Dir Duncan Jones UK (18+)
For a good 30 minutes, you’ll wonder why you’re bothering to watch Moon. It’s disorienting. The knackered sets appear not only low-budget, but dated, dredged up from a ’70s sci-fi production and forced back into duty against their will. Kevin Spacey voices an artificially intelligent computer that displays emotion through a yellow smiley face on its monitor, Sam Rockwell cuts a pathetic figure as the sole caretaker of a space station, and you wonder just how long you can watch him go about his everyday, dull activities. When was this made? Surely before they got famous? Nope, it’s from 2009.

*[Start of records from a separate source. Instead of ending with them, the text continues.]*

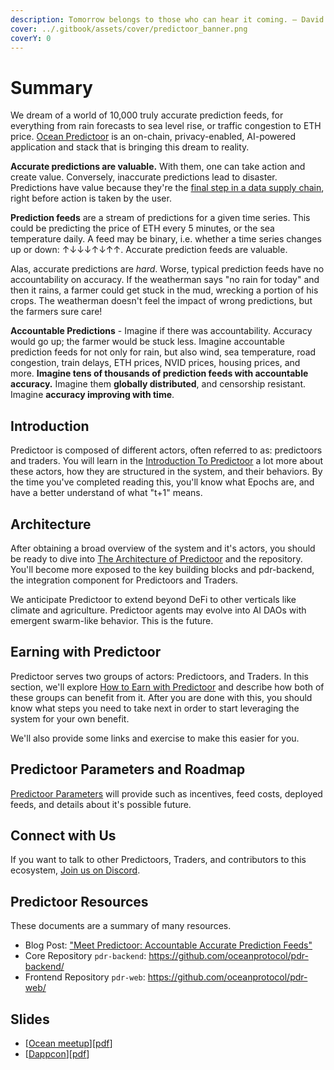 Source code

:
 ```yaml
---
description: Tomorrow belongs to those who can hear it coming. — David Bowie
cover: ../.gitbook/assets/cover/predictoor_banner.png
coverY: 0
---
```


# Summary
We dream of a world of 10,000 truly accurate prediction feeds, for everything from rain forecasts to sea level rise, or traffic congestion to ETH price. [Ocean Predictoor](https://predictoor.ai/) is an on-chain, privacy-enabled, AI-powered application and stack that is bringing this dream to reality.

**Accurate predictions are valuable.** With them, one can take action and create value. Conversely, inaccurate predictions lead to disaster. Predictions have value because they're the [final step in a data supply chain](https://blog.oceanprotocol.com/the-data-value-creation-loop-68e23575be02), right before action is taken by the user.

**Prediction feeds** are a stream of predictions for a given time series. This could be predicting the price of ETH every 5 minutes, or the sea temperature daily. A feed may be binary, i.e. whether a time series changes up or down: ↑↓↓↓↑↓↑↑. Accurate prediction feeds are valuable.

Alas, accurate predictions are *hard*. Worse, typical prediction feeds have no accountability on accuracy. If the weatherman says "no rain for today" and then it rains, a farmer could get stuck in the mud, wrecking a portion of his crops. The weatherman doesn't feel the impact of wrong predictions, but the farmers sure care! 

**Accountable Predictions** - Imagine if there was accountability. Accuracy would go up; the farmer would be stuck less. Imagine accountable prediction feeds for not only for rain, but also wind, sea temperature, road congestion, train delays, ETH prices, NVID prices, housing prices, and more. **Imagine tens of thousands of prediction feeds with accountable accuracy.** Imagine them **globally distributed**, and censorship resistant. Imagine **accuracy improving with time**. 

## Introduction
Predictoor is composed of different actors, often referred to as: predictoors and traders. You will learn in the [Introduction To Predictoor](#introduction) a lot more about these actors, how they are structured in the system, and their behaviors. By the time you've completed reading this, you'll know what Epochs are, and have a better understand of what "t+1" means.

## Architecture
After obtaining a broad overview of the system and it's actors, you should be ready to dive into [The Architecture of Predictoor](#architecture) and the repository. You'll become more exposed to the key building blocks and pdr-backend, the integration component for Predictoors and Traders.

We anticipate Predictoor to extend beyond DeFi to other verticals like climate and agriculture. Predictoor agents may evolve into AI DAOs with emergent swarm-like behavior. This is the future.

## Earning with Predictoor
Predictoor serves two groups of actors: Predictoors, and Traders. In this section, we'll explore [How to Earn with Predictoor](#earning-with-predictoor) and describe how both of these groups can benefit from it. After you are done with this, you should know what steps you need to take next in order to start leveraging the system for your own benefit.

We'll also provide some links and exercise to make this easier for you.

## Predictoor Parameters and Roadmap
[Predictoor Parameters](#predictoor-parameters) will provide such as incentives, feed costs, deployed feeds, and details about it's possible future.

## Connect with Us
If you want to talk to other Predictoors, Traders, and contributors to this ecosystem, [Join us on Discord](https://discord.gg/TnXjkR5).

## Predictoor Resources
These documents are a summary of many resources.
- Blog Post: ["Meet Predictoor: Accountable Accurate Prediction Feeds"](https://blog.oceanprotocol.com/meet-predictoor-accountable-accurate-prediction-feeds-8b104d26a5d9)
- Core Repository `pdr-backend`: https://github.com/oceanprotocol/pdr-backend/
- Frontend Repository `pdr-web`: https://github.com/oceanprotocol/pdr-web/

## Slides
- [[Ocean meetup](https://docs.google.com/presentation/d/1Yj14l-FRaMOgxXflHV0-sdHEdAFaAuB2MJNovQEtRFE/edit)][[pdf](https://github.com/trentmc/slides/blob/main/20230913-ocean-meetup-predictoor.pdf)]  
- [[Dappcon](https://docs.google.com/presentation/d/118tBnWNbzuq6vL1TITGq69RKPvHWbxVUZULp8KnfPyQ/edit#slide=id.g243aace1a9a_0_681)][[pdf](https://github.com/trentmc/slides/blob/main/20230912-dappcon-berlin-predictoor.pdf)]  
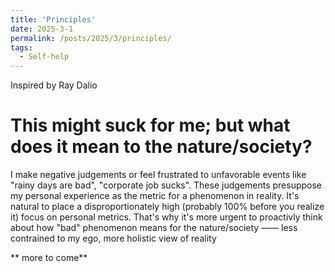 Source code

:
 ```yaml
---
title: 'Principles'
date: 2025-3-1
permalink: /posts/2025/3/principles/
tags:
  - Self-help
---
```


Inspired by Ray Dalio

This might suck for me; but what does it mean to the nature/society?
===
I make negative judgements or feel frustrated to unfavorable events like "rainy days are bad", "corporate job sucks". These judgements presuppose my personal experience as the metric for a phenomenon in reality. It's natural to place a disproportionately high (probably 100% before you realize it) focus on personal metrics. That's why it's more urgent to proactivly think about how "bad" phenomenon means for the nature/society —— less contrained to my ego, more holistic view of reality

** more to come**
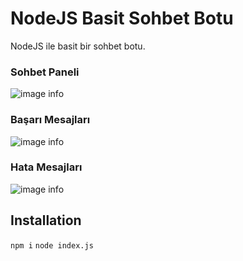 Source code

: # NodeJS Basit Sohbet Botu
NodeJS ile basit bir sohbet botu. 

### Sohbet Paneli
![image info](https://i.hizliresim.com/1qp5oi8.jpg)
### Başarı Mesajları
![image info](https://i.hizliresim.com/eb1qljl.jpg)
### Hata Mesajları
![image info](https://i.hizliresim.com/kelv5o9.jpg)

## Installation
``` npm i ```
``` node index.js ```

However, the minute Moon starts slowly to reveal its hand, it’s a different film entirely. Even the sets suddenly make sense, their dilapidated, claustrophobic presence matching the situation that Sam Bell (Rockwell) begins to realise he’s in. We don’t want to reveal too much, but take it from us: Moon turns out to be a moving and impressively humane meditation on the advancements of science and the cruelty it may encourage. Central to this success is Rockwell’s turn as the film’s sole character (unless you count Spacey as the machine). He is completely convincing, holding the whole thing together through sheer force of performance.
If we have one quibble, it’s Spacey’s AI computer GERTY, a part that seems unnecessary aside from a final plot point. Surely the scriptwriters could have found another way out that excluded this faintly daft addition to the proceedings? Fortunately, it’s not enough to tarnish Moon, which we thoroughly recommend you see and seriously ponder.